● **Work item**
Every entry below needs to be repeated exactly as written.

● **Dataset content**

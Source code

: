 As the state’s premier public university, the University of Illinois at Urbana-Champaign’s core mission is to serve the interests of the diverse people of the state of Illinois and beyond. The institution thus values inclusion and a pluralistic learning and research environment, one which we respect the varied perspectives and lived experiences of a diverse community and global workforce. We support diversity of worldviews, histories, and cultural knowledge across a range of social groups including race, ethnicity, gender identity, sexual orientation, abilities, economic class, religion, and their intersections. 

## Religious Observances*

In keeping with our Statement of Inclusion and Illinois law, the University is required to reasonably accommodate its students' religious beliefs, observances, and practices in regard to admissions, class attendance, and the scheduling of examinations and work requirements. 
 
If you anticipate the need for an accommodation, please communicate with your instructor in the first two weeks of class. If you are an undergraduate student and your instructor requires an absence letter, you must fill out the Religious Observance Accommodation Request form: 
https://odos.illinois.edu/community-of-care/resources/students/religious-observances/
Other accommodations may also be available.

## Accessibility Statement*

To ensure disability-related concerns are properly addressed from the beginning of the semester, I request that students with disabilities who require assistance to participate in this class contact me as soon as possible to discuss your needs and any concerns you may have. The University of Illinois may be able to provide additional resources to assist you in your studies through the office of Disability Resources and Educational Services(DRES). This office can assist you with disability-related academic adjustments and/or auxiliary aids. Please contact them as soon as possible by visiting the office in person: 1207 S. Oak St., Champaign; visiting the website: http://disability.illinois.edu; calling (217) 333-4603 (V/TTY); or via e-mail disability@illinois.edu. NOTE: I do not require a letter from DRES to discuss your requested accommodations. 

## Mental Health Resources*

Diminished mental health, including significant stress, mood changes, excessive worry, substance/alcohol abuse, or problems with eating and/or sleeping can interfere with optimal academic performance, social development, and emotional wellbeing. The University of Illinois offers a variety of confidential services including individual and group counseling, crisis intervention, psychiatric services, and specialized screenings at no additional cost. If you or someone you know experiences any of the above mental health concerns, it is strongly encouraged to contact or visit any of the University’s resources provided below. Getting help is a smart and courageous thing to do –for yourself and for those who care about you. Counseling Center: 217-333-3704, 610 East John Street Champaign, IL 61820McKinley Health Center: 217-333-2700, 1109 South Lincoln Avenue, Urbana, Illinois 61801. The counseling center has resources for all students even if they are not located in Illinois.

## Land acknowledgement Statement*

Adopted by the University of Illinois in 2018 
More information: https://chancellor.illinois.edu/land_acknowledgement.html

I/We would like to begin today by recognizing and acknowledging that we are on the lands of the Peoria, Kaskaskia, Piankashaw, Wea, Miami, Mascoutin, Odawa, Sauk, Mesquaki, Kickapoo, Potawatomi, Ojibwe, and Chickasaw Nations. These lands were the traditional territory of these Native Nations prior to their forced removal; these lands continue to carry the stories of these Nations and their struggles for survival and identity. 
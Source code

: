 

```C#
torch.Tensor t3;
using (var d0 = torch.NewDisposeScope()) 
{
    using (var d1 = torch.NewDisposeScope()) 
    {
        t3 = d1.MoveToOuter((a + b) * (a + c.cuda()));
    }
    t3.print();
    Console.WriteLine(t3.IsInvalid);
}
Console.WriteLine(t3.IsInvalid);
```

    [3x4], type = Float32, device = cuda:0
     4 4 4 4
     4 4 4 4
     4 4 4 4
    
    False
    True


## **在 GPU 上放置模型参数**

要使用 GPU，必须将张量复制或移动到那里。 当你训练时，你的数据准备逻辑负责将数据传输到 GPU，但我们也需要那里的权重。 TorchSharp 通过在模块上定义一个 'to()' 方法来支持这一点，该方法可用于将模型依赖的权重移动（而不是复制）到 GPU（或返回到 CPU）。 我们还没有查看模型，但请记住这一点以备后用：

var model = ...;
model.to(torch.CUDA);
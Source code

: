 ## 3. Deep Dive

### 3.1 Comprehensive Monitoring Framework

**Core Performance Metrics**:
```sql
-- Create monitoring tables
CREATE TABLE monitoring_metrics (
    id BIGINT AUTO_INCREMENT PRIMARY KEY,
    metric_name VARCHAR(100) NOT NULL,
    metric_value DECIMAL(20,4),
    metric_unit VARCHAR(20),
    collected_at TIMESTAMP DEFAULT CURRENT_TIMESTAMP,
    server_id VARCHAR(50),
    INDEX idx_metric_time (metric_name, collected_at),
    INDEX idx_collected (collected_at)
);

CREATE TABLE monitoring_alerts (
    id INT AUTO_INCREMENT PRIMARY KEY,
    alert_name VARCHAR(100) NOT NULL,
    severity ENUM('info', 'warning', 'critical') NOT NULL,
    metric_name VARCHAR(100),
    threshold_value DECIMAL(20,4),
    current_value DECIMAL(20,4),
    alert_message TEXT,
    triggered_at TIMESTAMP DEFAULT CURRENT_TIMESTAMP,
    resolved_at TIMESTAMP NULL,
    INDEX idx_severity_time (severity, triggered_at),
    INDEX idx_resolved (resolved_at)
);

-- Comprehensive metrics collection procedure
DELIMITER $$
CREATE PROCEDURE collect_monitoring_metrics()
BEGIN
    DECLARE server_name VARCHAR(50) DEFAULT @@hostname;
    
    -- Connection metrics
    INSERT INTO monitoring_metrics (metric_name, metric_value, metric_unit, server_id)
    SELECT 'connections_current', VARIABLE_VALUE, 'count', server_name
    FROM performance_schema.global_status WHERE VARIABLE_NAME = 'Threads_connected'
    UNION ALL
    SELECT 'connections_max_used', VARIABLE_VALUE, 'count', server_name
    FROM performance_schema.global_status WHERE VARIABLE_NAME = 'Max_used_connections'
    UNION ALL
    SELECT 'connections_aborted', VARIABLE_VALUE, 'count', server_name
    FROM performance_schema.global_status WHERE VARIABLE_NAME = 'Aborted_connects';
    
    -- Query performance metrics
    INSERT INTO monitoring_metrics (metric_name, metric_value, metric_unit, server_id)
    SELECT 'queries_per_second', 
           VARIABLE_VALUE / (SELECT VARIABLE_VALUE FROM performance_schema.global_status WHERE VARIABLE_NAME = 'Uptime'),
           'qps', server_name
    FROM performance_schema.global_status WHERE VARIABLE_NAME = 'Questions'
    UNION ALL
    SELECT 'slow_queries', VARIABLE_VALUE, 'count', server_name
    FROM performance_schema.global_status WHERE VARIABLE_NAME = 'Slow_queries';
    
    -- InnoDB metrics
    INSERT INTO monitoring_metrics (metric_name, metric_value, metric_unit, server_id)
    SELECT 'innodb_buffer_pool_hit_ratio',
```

● **Your response**
Source code

: As the state’s premier public university, the University of Illinois at Urbana-Champaign’s core mission is to serve the interests of the diverse people of the state of Illinois and beyond. The institution thus values inclusion and a pluralistic learning and research environment, one which we respect the varied perspectives and lived experiences of a diverse community and global workforce. We support diversity of worldviews, histories, and cultural knowledge across a range of social groups including race, ethnicity, gender identity, sexual orientation, abilities, economic class, religion, and their intersections. 

## Religious Observances*

In keeping with our Statement of Inclusion and Illinois law, the University is required to reasonably accommodate its students' religious beliefs, observances, and practices in regard to admissions, class attendance, and the scheduling of examinations and work requirements. 
 
If you anticipate the need for an accommodation, please communicate with your instructor in the first two weeks of class. If you are an undergraduate student and your instructor requires an absence letter, you must fill out the Religious Observance Accommodation Request form: 
https://odos.illinois.edu/community-of-care/resources/students/religious-observances/
Other accommodations may also be available.

## Accessibility Statement*

To ensure disability-related concerns are properly addressed from the beginning of the semester, I request that students with disabilities who require assistance to participate in this class contact me as soon as possible to discuss your needs and any concerns you may have. The University of Illinois may be able to provide additional resources to assist you in your studies through the office of Disability Resources and Educational Services(DRES). This office can assist you with disability-related academic adjustments and/or auxiliary aids. Please contact them as soon as possible by visiting the office in person: 1207 S. Oak St., Champaign; visiting the website: http://disability.illinois.edu; calling (217) 333-4603 (V/TTY); or via e-mail disability@illinois.edu. NOTE: I do not require a letter from DRES to discuss your requested accommodations. 

## Mental Health Resources*

Diminished mental health, including significant stress, mood changes, excessive worry, substance/alcohol abuse, or problems with eating and/or sleeping can interfere with optimal academic performance, social development, and emotional wellbeing. The University of Illinois offers a variety of confidential services including individual and group counseling, crisis intervention, psychiatric services, and specialized screenings at no additional cost. If you or someone you know experiences any of the above mental health concerns, it is strongly encouraged to contact or visit any of the University’s resources provided below. Getting help is a smart and courageous thing to do –for yourself and for those who care about you. Counseling Center: 217-333-3704, 610 East John Street Champaign, IL 61820McKinley Health Center: 217-333-2700, 1109 South Lincoln Avenue, Urbana, Illinois 61801. The counseling center has resources for all students even if they are not located in Illinois.

## Land acknowledgement Statement*

Adopted by the University of Illinois in 2018 
More information: https://chancellor.illinois.edu/land_acknowledgement.html

I/We would like to begin today by recognizing and acknowledging that we are on the lands of the Peoria, Kaskaskia, Piankashaw, Wea, Miami, Mascoutin, Odawa, Sauk, Mesquaki, Kickapoo, Potawatomi, Ojibwe, and Chickasaw Nations. These lands were the traditional territory of these Native Nations prior to their forced removal; these lands continue to carry the stories of these Nations and their struggles for survival and identity. 
Source code

: 

```C#
torch.Tensor t3;
using (var d0 = torch.NewDisposeScope()) 
{
    using (var d1 = torch.NewDisposeScope()) 
    {
        t3 = d1.MoveToOuter((a + b) * (a + c.cuda()));
    }
    t3.print();
    Console.WriteLine(t3.IsInvalid);
}
Console.WriteLine(t3.IsInvalid);
```

    [3x4], type = Float32, device = cuda:0
     4 4 4 4
     4 4 4 4
     4 4 4 4
    
    False
    True


## **在 GPU 上放置模型参数**

要使用 GPU，必须将张量复制或移动到那里。 当你训练时，你的数据准备逻辑负责将数据传输到 GPU，但我们也需要那里的权重。 TorchSharp 通过在模块上定义一个 'to()' 方法来支持这一点，该方法可用于将模型依赖的权重移动（而不是复制）到 GPU（或返回到 CPU）。 我们还没有查看模型，但请记住这一点以备后用：

var model = ...;
model.to(torch.CUDA);
Source code

: ## 3. Deep Dive

### 3.1 Comprehensive Monitoring Framework

**Core Performance Metrics**:
```sql
-- Create monitoring tables
CREATE TABLE monitoring_metrics (
    id BIGINT AUTO_INCREMENT PRIMARY KEY,
    metric_name VARCHAR(100) NOT NULL,
    metric_value DECIMAL(20,4),
    metric_unit VARCHAR(20),
    collected_at TIMESTAMP DEFAULT CURRENT_TIMESTAMP,
    server_id VARCHAR(50),
    INDEX idx_metric_time (metric_name, collected_at),
    INDEX idx_collected (collected_at)
);

CREATE TABLE monitoring_alerts (
    id INT AUTO_INCREMENT PRIMARY KEY,
    alert_name VARCHAR(100) NOT NULL,
    severity ENUM('info', 'warning', 'critical') NOT NULL,
    metric_name VARCHAR(100),
    threshold_value DECIMAL(20,4),
    current_value DECIMAL(20,4),
    alert_message TEXT,
    triggered_at TIMESTAMP DEFAULT CURRENT_TIMESTAMP,
    resolved_at TIMESTAMP NULL,
    INDEX idx_severity_time (severity, triggered_at),
    INDEX idx_resolved (resolved_at)
);

-- Comprehensive metrics collection procedure
DELIMITER $$
CREATE PROCEDURE collect_monitoring_metrics()
BEGIN
    DECLARE server_name VARCHAR(50) DEFAULT @@hostname;
    
    -- Connection metrics
    INSERT INTO monitoring_metrics (metric_name, metric_value, metric_unit, server_id)
    SELECT 'connections_current', VARIABLE_VALUE, 'count', server_name
    FROM performance_schema.global_status WHERE VARIABLE_NAME = 'Threads_connected'
    UNION ALL
    SELECT 'connections_max_used', VARIABLE_VALUE, 'count', server_name
    FROM performance_schema.global_status WHERE VARIABLE_NAME = 'Max_used_connections'
    UNION ALL
    SELECT 'connections_aborted', VARIABLE_VALUE, 'count', server_name
    FROM performance_schema.global_status WHERE VARIABLE_NAME = 'Aborted_connects';
    
    -- Query performance metrics
    INSERT INTO monitoring_metrics (metric_name, metric_value, metric_unit, server_id)
    SELECT 'queries_per_second', 
           VARIABLE_VALUE / (SELECT VARIABLE_VALUE FROM performance_schema.global_status WHERE VARIABLE_NAME = 'Uptime'),
           'qps', server_name
    FROM performance_schema.global_status WHERE VARIABLE_NAME = 'Questions'
    UNION ALL
    SELECT 'slow_queries', VARIABLE_VALUE, 'count', server_name
    FROM performance_schema.global_status WHERE VARIABLE_NAME = 'Slow_queries';
    
    -- InnoDB metrics
    INSERT INTO monitoring_metrics (metric_name, metric_value, metric_unit, server_id)
    SELECT 'innodb_buffer_pool_hit_ratio',
```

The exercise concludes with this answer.